The specialist also
suggested that maybe I find a couple of positions for the machine that
don't hurt to much, instead of just one, and switch between them, maybe
one in the morning and the other at night, so my body doesn't have a
chance to start hurting in the same position. It's an interesting idea,
but I haven't really tried it yet. She said I could even switch between
the IE and the LS. The LS was so painful to write on, though, I don't
even want to try it again.
Supposedly Stenovations
is coming out with a QWERTY keyboard that's touch like the LS. That will
be really cool. I am interested in one of those to make regular typing
less painful. They're coming out with a new more ergonomic/more
sensitive LS, too. I'd love to get one, but I think the IE's going to be
a better bet for me until they can put the LS on split pods like the IE
is.
I
certainly didn't get the answers I was hoping for out of the ergonomic
specialist visit (and "maybe you just can't be a captioner" is the one I
liked the least), but I did get inspired to try a few things.
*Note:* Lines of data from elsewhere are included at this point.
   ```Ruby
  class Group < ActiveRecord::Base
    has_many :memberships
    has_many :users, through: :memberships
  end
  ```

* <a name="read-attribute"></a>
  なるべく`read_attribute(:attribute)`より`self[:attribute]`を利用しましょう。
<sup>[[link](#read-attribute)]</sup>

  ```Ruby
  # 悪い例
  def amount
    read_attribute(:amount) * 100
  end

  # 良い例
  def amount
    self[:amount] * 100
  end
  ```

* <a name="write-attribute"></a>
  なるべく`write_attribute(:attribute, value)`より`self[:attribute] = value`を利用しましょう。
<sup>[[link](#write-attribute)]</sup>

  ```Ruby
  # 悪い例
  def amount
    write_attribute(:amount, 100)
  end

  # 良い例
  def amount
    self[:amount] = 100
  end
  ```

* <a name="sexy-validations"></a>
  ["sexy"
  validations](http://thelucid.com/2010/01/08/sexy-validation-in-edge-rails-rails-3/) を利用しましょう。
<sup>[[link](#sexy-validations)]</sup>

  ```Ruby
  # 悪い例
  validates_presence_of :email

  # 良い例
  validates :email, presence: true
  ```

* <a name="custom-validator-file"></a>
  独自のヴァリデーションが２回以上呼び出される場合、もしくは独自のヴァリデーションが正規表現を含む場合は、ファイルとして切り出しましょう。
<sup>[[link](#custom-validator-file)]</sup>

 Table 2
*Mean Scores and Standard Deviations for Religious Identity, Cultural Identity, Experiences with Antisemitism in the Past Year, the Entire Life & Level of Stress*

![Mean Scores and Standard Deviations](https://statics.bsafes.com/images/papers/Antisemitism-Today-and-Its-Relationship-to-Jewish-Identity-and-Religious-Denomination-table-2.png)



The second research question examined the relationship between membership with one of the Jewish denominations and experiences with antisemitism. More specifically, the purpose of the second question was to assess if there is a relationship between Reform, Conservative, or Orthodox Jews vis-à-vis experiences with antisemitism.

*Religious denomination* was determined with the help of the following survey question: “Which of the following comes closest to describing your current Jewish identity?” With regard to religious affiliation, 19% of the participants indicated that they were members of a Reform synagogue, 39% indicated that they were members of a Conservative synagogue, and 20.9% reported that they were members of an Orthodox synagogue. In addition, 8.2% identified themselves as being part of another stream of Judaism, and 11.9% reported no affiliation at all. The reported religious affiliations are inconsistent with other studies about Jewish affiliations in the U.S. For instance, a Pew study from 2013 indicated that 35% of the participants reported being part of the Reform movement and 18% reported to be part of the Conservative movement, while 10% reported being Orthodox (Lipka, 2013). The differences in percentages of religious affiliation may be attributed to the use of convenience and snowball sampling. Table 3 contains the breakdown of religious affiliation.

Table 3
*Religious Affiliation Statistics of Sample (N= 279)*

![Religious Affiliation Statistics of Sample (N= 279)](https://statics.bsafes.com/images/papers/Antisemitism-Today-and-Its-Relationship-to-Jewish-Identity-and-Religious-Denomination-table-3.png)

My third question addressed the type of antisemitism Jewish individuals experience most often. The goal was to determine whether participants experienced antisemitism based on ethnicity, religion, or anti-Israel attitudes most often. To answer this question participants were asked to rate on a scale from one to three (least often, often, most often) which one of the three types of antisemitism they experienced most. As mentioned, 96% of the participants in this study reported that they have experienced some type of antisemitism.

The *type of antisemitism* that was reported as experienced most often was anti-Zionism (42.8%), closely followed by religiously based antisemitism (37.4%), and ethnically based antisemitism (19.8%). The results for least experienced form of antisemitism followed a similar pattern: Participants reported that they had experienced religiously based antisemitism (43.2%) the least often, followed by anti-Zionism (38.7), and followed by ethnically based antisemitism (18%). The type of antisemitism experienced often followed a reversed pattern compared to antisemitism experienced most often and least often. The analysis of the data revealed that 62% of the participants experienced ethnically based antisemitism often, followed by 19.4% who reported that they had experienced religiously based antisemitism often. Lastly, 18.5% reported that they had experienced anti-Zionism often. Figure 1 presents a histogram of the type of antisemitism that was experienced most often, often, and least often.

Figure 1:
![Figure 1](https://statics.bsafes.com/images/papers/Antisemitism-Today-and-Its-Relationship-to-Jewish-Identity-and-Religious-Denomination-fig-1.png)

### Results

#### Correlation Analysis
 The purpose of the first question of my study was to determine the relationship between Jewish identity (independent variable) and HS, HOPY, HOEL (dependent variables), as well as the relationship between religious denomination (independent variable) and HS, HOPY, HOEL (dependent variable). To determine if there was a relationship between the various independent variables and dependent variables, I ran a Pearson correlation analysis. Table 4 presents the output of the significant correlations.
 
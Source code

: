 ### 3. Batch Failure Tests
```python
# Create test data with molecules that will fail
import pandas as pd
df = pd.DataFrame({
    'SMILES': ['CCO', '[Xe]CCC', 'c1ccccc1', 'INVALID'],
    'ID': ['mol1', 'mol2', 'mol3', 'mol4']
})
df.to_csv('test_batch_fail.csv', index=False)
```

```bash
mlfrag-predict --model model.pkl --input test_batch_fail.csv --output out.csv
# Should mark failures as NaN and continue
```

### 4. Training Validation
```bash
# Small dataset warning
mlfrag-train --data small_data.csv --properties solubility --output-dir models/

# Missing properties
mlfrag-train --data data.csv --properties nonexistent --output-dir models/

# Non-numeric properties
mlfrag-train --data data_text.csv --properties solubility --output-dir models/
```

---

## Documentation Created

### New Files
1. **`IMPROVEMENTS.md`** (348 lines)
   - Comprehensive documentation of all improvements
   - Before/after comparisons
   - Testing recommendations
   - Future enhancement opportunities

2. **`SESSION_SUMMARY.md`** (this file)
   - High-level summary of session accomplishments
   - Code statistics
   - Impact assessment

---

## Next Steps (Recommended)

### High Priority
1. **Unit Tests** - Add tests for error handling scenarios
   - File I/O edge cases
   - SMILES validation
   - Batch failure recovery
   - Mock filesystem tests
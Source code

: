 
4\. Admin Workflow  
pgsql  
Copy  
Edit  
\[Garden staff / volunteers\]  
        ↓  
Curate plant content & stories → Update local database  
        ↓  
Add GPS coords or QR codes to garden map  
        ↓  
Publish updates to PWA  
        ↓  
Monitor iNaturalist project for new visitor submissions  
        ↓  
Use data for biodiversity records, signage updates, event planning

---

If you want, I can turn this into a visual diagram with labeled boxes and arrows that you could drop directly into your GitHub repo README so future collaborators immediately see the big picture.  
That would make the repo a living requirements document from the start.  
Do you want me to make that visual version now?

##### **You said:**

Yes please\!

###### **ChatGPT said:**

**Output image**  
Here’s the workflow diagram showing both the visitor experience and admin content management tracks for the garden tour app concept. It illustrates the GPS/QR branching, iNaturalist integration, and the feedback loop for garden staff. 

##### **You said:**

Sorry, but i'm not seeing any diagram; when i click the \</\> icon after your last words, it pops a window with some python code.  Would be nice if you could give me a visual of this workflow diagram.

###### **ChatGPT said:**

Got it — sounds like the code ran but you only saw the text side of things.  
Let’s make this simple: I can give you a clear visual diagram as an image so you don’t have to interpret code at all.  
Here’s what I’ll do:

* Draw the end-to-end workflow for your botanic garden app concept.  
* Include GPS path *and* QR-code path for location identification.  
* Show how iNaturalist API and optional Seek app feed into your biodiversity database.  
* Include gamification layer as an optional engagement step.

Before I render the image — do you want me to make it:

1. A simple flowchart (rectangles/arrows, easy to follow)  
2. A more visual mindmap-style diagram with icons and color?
It's
always good to get someone else's perspective.
I
was really hoping I could tell her, "my hand feels kinked, I have to do
this a lot" or, "look, I have to bend my hand weird here" and she would
tell me what to do to fix it. Or I was hoping she would say, "try your
machine lower, try tilting it this way," etc. But she recognized that I
had pretty much already tried everything, and basically she just went
with "if you tried it already and it isn't comfortable, don't do it."
She
did say she wished she had some better answers for me. She said it
looked like my posture was good already, with everything lined up just
right. It's frustrating to hear that you're doing everything right and
it still hurts, because then there's no solution.